Thank you for @michael.shaffer developing the q2-SCNIC package. I did not know this plugin before and I am planning to run run SparCC in python.
I recently read some article, they use the SparCC method to explore the relationship between environmental factors and microbial community.
Please refer the material and method in the following paper:
I came to have several questions:
Based on the q2-SCNIC tutorial, the input file is OTU table. I saw that SCNIC can run the between table correlations in the github page (but not implemented to using sparcc method currently??). But I am wondering then how can I run the correlations between environmental factor and microbial community. Can you please give me some suggestions. What kind of data file I need to prepare?
If the correlations between OTU table and environmental factor is not available in q2-SCNIC currently. Can I run this kind of correlations in the in the original sparcc package. I want to find some example but cannot find it in their page:
(Can I added more columns to the OTU table to include the environmental factors. And use the new OTU table (include OTU and environmental factor) to run SparCC. So the final output should include the all the correlations not just the correlations between OTU and environmental variables. Is this make sense to you if I want to follow the paper did which I refer above? )
I also saw some people using SPIEC-EASI method to do network analysis. I am trying to figure what are the differences between SparCC and SPIEC-EASI . I am still confused about this two method. If I want to examine the correlations between microbial community and environmental factors, which approach do you suggest? Can you please give me some advice?
Thank you so much for your help!
I would suggest you explore the information here regarding network analysis tools that are commonly used by researchers. CoNet is an excellent tool in Cytoscape that can help you to study the association between environmental factor and taxa abundance.
Thank you for sharing the information. I have known CoNet before and it is definitely a great tool. But the algorithm (e.g., spearman, pearson) in CoNet can introduce bias for the compositional data.
Another reason I want to use q2-SCNIC is that this plugin provide ecological module (cluster) analysis, which make the data more easier to interpret.
Still waiting for @michael.shaffer 's reply. Hope he can give some more suggestions.
You are right, q2-SCNIC performs better on ASVs/OTUs because it can address the data compositionality issue. However, I am not sure if one can look into the negative correlations between the nodes using q2-SCNIC. Just wanted to let you know, pl. do ignore if you already are aware of it, that there are two apps for finding clusters/modules within a network: CytoCluster and MCODE. These two apps are available for installation at the Cytoscape store.
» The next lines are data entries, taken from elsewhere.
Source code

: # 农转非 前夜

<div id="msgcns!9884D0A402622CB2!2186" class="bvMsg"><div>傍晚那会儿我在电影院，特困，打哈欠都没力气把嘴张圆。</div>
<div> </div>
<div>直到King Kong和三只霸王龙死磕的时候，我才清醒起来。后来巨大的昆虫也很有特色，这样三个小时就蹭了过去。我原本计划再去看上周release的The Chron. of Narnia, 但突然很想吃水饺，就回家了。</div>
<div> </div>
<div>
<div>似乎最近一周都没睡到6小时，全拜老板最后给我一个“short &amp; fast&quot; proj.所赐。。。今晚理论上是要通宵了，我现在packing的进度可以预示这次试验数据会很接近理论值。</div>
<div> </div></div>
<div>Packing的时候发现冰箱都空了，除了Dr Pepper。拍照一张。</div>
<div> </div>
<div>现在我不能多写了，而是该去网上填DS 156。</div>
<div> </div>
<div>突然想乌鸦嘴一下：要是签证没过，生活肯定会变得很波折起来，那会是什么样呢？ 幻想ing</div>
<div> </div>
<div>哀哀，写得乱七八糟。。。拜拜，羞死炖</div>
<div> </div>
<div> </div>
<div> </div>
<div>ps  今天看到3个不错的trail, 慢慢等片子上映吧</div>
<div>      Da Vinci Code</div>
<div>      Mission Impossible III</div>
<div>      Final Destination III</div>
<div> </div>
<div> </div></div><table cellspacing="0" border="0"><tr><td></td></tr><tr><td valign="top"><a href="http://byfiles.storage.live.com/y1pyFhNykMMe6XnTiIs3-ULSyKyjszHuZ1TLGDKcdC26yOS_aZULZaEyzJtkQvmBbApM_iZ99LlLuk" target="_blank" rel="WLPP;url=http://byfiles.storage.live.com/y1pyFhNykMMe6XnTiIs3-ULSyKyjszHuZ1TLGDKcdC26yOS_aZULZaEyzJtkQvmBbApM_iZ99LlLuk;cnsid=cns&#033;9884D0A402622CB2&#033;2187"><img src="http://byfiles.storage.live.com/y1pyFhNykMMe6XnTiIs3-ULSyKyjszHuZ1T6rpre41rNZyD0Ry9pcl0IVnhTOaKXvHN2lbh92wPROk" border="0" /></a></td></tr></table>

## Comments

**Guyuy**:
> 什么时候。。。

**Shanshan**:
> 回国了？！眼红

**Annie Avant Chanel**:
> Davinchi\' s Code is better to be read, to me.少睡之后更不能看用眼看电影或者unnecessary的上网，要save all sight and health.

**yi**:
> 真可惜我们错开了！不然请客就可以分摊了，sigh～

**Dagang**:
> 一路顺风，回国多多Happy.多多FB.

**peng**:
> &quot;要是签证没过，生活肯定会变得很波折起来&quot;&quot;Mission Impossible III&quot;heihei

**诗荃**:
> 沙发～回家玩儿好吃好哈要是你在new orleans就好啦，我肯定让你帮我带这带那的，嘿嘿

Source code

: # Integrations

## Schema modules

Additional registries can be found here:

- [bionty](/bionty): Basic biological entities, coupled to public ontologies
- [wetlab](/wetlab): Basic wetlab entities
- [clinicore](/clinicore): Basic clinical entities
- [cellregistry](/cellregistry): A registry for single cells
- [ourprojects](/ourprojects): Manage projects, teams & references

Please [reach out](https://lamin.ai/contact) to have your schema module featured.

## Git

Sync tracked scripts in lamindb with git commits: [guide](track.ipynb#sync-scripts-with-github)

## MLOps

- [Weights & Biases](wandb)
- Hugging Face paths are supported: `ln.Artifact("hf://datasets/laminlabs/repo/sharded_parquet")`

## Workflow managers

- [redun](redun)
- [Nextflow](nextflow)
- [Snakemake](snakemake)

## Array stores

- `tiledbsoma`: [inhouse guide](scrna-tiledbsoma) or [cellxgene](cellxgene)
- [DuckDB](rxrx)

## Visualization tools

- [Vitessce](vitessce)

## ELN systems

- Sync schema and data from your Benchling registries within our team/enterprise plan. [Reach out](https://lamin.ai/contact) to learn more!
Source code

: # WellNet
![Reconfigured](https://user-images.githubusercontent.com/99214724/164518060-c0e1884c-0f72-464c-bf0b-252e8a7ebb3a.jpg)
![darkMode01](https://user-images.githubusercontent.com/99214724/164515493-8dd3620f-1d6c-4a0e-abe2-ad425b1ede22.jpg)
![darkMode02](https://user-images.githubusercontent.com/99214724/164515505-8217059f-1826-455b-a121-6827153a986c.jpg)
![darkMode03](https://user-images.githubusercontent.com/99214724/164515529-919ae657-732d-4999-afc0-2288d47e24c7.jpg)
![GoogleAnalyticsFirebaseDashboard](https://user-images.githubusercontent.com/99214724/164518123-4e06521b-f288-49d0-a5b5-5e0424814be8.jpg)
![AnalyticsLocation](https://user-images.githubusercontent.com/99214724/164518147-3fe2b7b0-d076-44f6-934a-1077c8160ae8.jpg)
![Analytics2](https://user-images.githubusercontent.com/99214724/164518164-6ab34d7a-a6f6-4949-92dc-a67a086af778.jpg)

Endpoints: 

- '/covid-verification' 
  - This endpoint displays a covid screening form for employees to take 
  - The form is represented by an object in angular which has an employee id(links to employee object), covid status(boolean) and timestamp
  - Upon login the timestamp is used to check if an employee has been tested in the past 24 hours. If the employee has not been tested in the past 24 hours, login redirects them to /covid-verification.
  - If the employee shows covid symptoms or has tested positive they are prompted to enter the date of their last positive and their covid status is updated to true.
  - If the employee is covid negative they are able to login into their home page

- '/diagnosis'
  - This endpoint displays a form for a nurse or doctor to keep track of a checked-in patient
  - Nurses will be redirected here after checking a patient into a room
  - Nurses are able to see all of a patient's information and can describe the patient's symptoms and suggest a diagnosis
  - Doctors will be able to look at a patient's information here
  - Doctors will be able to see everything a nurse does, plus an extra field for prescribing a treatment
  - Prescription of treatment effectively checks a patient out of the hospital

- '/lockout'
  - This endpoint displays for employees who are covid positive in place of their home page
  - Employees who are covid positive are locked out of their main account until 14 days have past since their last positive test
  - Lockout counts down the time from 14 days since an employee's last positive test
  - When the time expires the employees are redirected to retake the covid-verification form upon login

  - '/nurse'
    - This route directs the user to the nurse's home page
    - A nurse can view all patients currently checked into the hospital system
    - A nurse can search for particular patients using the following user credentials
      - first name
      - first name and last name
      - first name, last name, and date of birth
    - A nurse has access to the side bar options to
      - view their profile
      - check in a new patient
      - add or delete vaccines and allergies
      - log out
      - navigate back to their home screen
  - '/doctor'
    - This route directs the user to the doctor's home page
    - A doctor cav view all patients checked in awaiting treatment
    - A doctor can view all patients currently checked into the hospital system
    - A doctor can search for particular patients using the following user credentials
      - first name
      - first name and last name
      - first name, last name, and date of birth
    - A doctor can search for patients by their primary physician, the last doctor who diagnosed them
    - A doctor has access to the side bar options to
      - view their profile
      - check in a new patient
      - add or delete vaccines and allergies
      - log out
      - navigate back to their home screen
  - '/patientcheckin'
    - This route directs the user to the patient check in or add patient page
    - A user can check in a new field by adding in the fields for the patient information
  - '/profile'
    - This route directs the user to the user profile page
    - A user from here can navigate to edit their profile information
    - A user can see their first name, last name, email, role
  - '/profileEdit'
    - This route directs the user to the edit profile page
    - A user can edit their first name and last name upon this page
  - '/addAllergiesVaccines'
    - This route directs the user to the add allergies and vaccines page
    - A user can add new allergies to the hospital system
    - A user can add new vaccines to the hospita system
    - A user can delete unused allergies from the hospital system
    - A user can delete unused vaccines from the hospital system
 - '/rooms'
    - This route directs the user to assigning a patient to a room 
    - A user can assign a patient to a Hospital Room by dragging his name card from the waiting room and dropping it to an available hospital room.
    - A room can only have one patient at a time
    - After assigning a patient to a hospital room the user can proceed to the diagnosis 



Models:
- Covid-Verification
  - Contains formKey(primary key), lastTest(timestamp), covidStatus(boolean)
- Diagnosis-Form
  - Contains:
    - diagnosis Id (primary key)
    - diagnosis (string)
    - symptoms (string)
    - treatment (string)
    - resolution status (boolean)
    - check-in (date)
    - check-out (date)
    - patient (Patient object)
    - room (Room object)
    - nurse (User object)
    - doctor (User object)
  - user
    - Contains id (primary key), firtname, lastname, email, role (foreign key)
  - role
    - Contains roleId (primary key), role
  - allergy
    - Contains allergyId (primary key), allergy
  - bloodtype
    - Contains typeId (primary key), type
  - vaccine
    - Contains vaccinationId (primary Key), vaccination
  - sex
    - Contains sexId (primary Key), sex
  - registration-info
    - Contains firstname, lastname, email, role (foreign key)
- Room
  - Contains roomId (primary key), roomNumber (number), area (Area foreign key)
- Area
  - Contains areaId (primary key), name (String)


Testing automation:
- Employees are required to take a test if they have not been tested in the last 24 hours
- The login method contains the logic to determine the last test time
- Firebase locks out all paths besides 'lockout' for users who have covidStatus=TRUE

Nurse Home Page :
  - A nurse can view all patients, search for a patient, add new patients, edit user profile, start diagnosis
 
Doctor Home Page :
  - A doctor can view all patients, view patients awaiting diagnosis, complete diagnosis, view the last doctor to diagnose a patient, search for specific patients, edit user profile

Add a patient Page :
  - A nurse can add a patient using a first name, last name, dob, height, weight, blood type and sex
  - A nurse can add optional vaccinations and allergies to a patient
Also, I am wondering if anyone has tried the “Between” functionality in SCNIC package for findings association between environmental factors and communities. @michael.shaffer would be the right person to give feedback on this.
I did not know the q2-SCNIC cannot handle negative correlations. Thank you for let me know. For this, I have one questions. Do you know under what condition we need to consider negative correlations. I have read several paper, which only consider positive correlations. Do you think the following sentence, which from a paper make sense to you?
I also did not know Cytosape has apps to find the modules and clusters. I am still preparing the environmental factors for my samples. I will definitely try all the methods and compare the results.
Well, I am not sure what the authors precisely meant by the sentence (yellow) in their article. However, negative correlations/mutual exclusion generally indicate competition, amensalism, alternative niche preference, etc. I would like to draw your attention to a recent article which nicely summarized the pitfalls of different correlation metrics. I picked some important points from this article for you:
“While we highlight the use of SparCC, it is worth noting that there are several other valid choices for network inference that can mitigate the issue of compositionality.”
“Both classical correlation methods and more contemporary approaches like SparCC are susceptible to indirect associations.”
“Whether inferring interspecies associations or species associations with environmental properties, indirect effects should be considered and accounted for to avoid reporting spurious, noninformative relationships.”
Good luck with your network analysis!
Thank you so much for your explanation and sharing me with the newest article. The paper well explain the potential biased results might caused by different methods. I have understand them better now.
I have one more question want to ask. I did contact the author of the paper I mentioned in my previous post who used SparCC for OTU and environmental factor correlation analysis. The author told me that they simply combine OTU and environmental factor as an input for the SparCC analysis and get the correlation. However, as I understood, SparCC is designed for the correlation within microbial taxa and the example provided in the SparCC website is only used OTU as an input. How do you think they combine OTU and environmental factor as an input for SparCC analysis. Do you think this approach make sense.
Thank you for your help!! I am looking forward to your reply.